Ao longo da evolução, diversos microrganismos aprenderam a se adaptar ao ambiente metabólico de seus hospedeiros para sobreviver. Entre eles, o Plasmodium — agente causador da malária — demonstra notável sensibilidade às condições metabólicas do organismo humano, ajustando sua replicação, virulência e desenvolvimento de acordo com os nutrientes disponíveis. No entanto, uma descoberta recente lança nova luz sobre como essas adaptações podem ser usadas contra o próprio parasita.
Publicado em julho de 2025 na revista Nature Metabolism, o estudo de Wei et al. investigou o impacto de uma dieta cetogênica — rica em gordura e pobre em carboidratos — sobre a progressão da malária em modelos experimentais. Os resultados indicam que níveis elevados do corpo cetônico β-hidroxibutirato (βOHB), alcançados tanto por suplementação quanto por dieta cetogênica, são capazes de inibir a proliferação do parasita in vitro e in vivo.
Inibição da malária em múltiplos estágios
Após a infecção hepática, o Plasmodium se transforma em merozoítas e invade os glóbulos vermelhos (hemácias), onde se reproduz. A infecção progride por diferentes fases intracelulares, até que os parasitas se rompem das células e iniciam novas invasões, perpetuando o ciclo.

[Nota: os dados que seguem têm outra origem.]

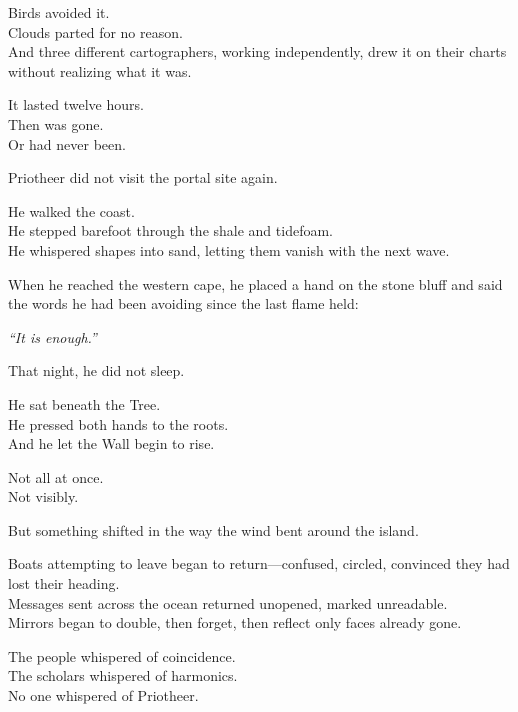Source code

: \documentclass[12pt]{article}
\begin{document}
\vspace{0.5em}
Birds avoided it.\\
Clouds parted for no reason.\\
And three different cartographers, working independently, drew it on their charts without realizing what it was.

\vspace{0.5em}
It lasted twelve hours.\\
Then was gone.\\
Or had never been.

\vspace{0.5em}
Priotheer did not visit the portal site again.

\vspace{0.5em}
He walked the coast.\\
He stepped barefoot through the shale and tidefoam.\\
He whispered shapes into sand, letting them vanish with the next wave.

\vspace{0.5em}
When he reached the western cape, he placed a hand on the stone bluff and said the words he had been avoiding since the last flame held:

\vspace{0.5em}
\textit{``It is enough.''}

\vspace{0.5em}
That night, he did not sleep.

\vspace{0.5em}
He sat beneath the Tree.\\
He pressed both hands to the roots.\\
And he let the Wall begin to rise.

\vspace{0.5em}
Not all at once.\\
Not visibly.

\vspace{0.5em}
But something shifted in the way the wind bent around the island.

\vspace{0.5em}
Boats attempting to leave began to return---confused, circled, convinced they had lost their heading.\\
Messages sent across the ocean returned unopened, marked unreadable.\\
Mirrors began to double, then forget, then reflect only faces already gone.

\vspace{0.5em}
The people whispered of coincidence.\\
The scholars whispered of harmonics.\\
No one whispered of Priotheer.
\end{document}
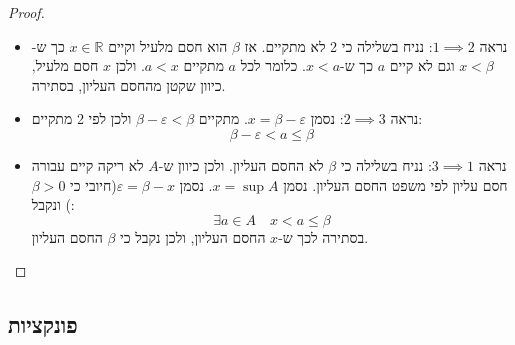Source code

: \documentclass{tstextbook}
\begin{document}
\begin{proof}
  \begin{itemize}
    \item נראה \(1\implies 2\):
נניח בשלילה כי 2 לא מתקיים. אז \(\beta\) הוא חסם מלעיל וקיים \(x \in \mathbb{R}\) כך ש-\(x<\beta\) וגם לא קיים \(a\) כך ש-\(x<a\). כלומר לכל \(a\) מתקיים \(a<x\). ולכן \(x\) חסם מלעיל, כיוון שקטן מהחסם העליון, בסתירה.
    \item נראה \(2\implies 3\):
נסמן \(x=\beta-\varepsilon\). מתקיים \(\beta-\varepsilon<\beta\) ולכן לפי 2 מתקיים:
$$\beta-\varepsilon<a\leq \beta$$
    \item נראה \(3\implies 1\):
נניח בשלילה כי \(\beta\) לא החסם העליון. ולכן כיוון ש-\(A\) לא ריקה קיים עבורה חסם עליון לפי משפט החסם העליון. נסמן \(x = \sup A\). נסמן \(\varepsilon=\beta-x\)(חיובי כי \(\beta>0\)) ונקבל:
$$\exists a \in A\quad x<a\leq \beta$$
בסתירה לכך ש-\(x\) החסם העליון, ולכן נקבל כי \(\beta\) החסם העליון.
  \end{itemize}
\end{proof}
\subsection{פונקציות}
\end{document}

Nesse estudo, os pesquisadores observaram que o βOHB bloqueou a progressão desse ciclo, impedindo o desenvolvimento dos parasitas no estágio de trofozoíta.
Supressão gênica direcionada
Por meio de análise transcriptômica em células infectadas de camundongos sob dieta cetogênica, e também em culturas de P. falciparum tratadas com βOHB, foi constatada a supressão de genes essenciais para a invasão das hemácias, como os que codificam AMA1 (antígeno da membrana apical) e as proteínas da superfície do merozoíta (MSPs). Além disso, houve repressão de genes relacionados à motilidade, replicação, gametogênese e à saída dos parasitas das células hospedeiras, como os da família SERA.
Mecanismo epigenético e metabólico
O βOHB exerce seus efeitos inibidores não apenas por via metabólica, mas também por mecanismos epigenéticos. Durante o estudo, foi observada uma redução nos níveis celulares de NAD+ (nicotinamida adenina dinucleotídeo), uma coenzima essencial para a atividade de enzimas epigenéticas como as histonas desacetilases (HDACs), incluindo SIRT1. A depleção de NAD+ compromete a atividade dessas enzimas, resultando em alterações na expressão gênica dos parasitas.
De forma complementar, o βOHB também parece inibir diretamente HDACs dependentes de NAD+, promovendo uma reprogramação epigenética que reprime seletivamente genes cruciais para o ciclo de vida do Plasmodium. Um dos principais alvos identificados foi a família de fatores de transcrição ApiAP2, particularmente importantes para a regulação de genes no estágio de merozoíta. O bloqueio da expressão de ApiAP2 foi revertido pela reposição de NAD+, reforçando a hipótese do envolvimento dessa via.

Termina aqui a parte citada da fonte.